§ Assignment
After going through the data below, state how many lines contain "message", and nothing else.

§ Stored entries

----

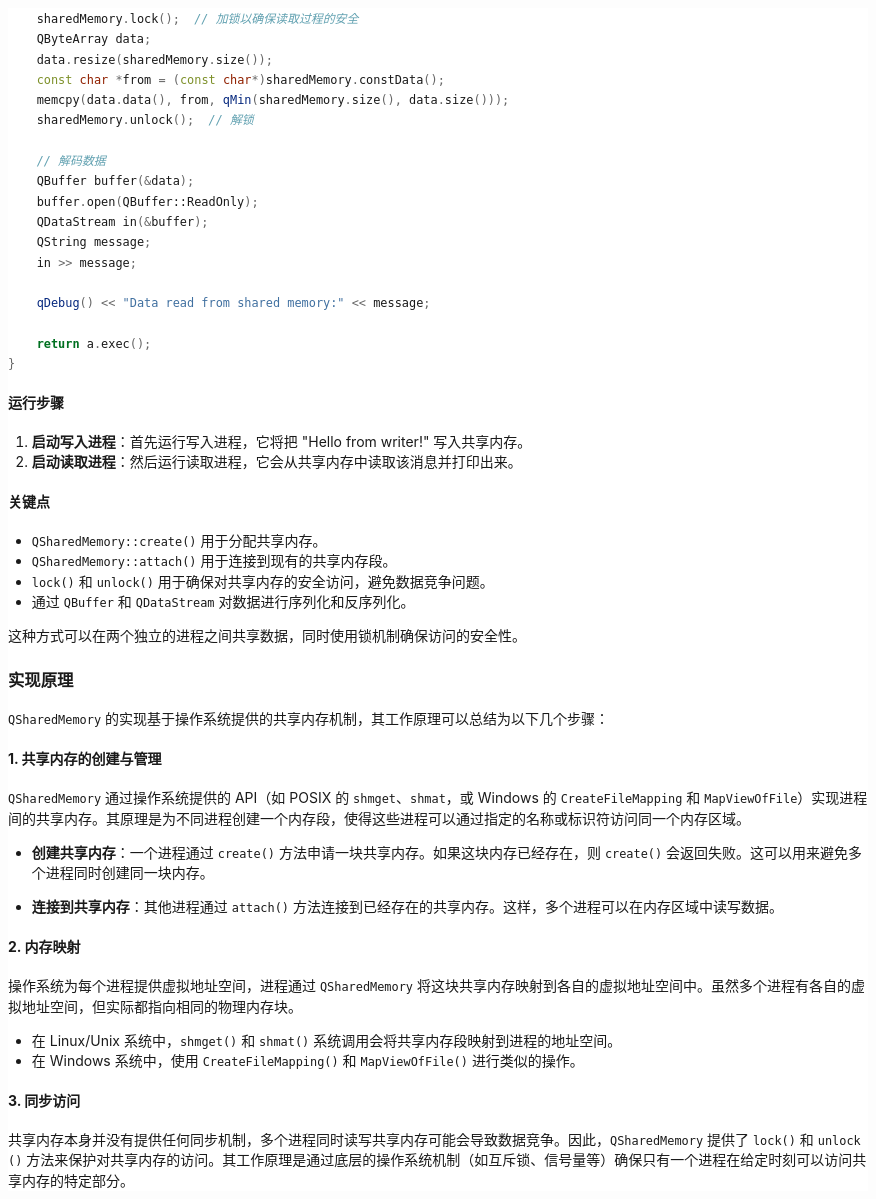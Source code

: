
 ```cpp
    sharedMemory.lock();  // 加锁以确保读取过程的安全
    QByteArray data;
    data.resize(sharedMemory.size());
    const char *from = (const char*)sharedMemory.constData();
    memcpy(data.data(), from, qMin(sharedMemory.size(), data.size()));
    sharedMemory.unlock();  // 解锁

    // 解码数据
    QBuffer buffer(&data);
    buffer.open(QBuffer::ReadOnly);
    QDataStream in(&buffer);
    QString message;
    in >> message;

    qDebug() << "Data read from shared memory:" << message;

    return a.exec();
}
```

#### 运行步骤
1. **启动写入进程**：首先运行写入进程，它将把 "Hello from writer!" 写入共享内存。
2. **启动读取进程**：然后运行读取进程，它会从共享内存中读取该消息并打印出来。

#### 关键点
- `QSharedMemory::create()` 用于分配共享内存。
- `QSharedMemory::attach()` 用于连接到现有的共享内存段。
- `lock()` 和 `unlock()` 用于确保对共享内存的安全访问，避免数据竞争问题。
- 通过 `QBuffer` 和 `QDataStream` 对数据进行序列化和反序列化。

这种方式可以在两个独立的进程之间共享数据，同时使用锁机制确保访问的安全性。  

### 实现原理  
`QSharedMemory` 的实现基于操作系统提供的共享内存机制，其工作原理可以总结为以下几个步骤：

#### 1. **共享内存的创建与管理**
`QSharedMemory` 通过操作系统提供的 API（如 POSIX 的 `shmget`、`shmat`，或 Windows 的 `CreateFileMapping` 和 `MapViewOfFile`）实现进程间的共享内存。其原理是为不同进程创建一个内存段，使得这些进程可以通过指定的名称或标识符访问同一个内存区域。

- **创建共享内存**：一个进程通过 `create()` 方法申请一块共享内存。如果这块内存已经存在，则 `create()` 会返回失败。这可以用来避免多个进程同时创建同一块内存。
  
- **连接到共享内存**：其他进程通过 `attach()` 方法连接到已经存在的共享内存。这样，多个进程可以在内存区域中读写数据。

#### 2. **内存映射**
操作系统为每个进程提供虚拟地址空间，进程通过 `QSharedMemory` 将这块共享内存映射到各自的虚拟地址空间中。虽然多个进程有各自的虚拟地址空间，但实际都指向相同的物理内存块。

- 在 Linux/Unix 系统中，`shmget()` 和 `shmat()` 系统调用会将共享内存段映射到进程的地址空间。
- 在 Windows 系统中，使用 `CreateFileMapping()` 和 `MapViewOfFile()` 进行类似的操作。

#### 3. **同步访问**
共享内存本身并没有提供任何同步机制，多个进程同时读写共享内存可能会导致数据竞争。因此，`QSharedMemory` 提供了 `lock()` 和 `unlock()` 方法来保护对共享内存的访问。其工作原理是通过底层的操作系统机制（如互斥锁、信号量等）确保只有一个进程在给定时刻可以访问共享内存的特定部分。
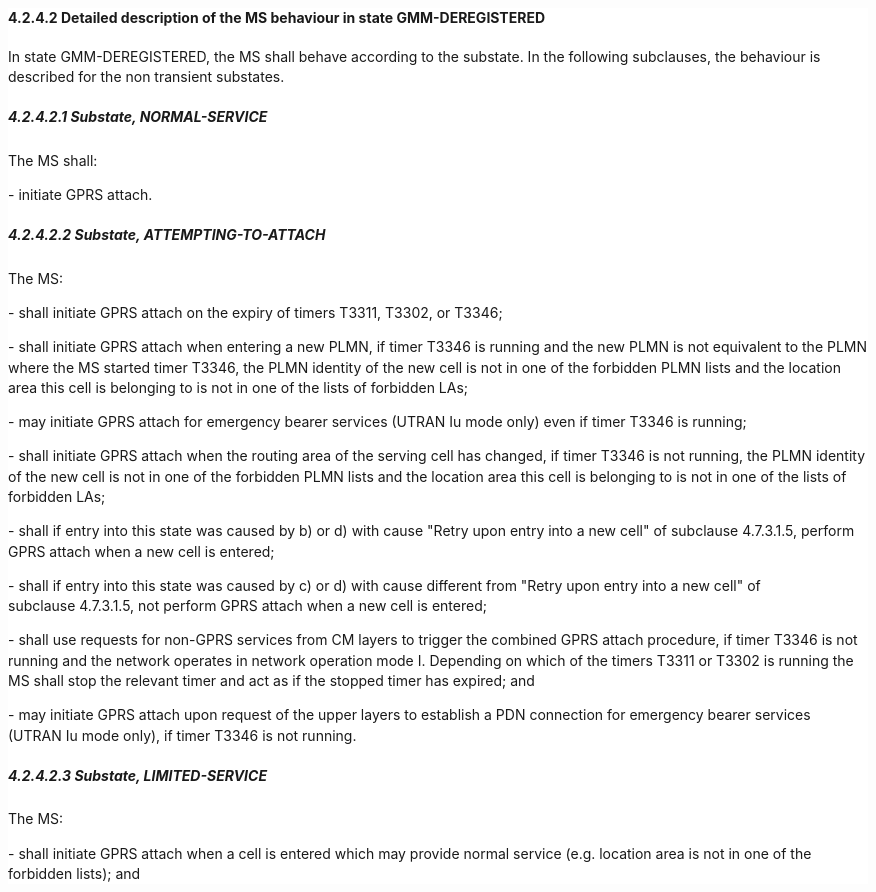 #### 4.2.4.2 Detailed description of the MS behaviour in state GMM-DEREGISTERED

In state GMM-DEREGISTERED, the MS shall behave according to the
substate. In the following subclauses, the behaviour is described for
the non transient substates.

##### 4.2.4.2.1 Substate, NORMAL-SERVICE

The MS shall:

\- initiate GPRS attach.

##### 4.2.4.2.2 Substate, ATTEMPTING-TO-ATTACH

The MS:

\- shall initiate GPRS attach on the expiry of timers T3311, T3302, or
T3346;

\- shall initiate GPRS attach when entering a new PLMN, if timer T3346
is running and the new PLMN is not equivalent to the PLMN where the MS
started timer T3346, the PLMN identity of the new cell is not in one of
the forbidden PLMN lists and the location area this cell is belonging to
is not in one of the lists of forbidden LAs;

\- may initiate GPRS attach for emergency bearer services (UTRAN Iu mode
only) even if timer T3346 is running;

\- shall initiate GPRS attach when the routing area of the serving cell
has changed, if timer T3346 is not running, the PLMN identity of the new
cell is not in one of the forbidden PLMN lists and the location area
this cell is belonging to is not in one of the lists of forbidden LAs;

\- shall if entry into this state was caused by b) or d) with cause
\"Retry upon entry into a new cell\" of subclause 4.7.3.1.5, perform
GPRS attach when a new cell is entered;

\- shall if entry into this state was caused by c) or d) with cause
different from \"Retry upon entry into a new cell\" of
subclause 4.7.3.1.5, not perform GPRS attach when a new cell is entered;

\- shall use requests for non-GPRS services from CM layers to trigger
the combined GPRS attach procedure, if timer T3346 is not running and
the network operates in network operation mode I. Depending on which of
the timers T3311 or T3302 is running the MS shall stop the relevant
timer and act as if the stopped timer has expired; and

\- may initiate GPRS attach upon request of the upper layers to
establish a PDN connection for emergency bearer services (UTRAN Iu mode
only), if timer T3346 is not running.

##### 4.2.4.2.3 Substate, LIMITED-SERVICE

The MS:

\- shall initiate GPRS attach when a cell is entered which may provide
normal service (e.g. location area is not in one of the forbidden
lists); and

----

§ Task output
3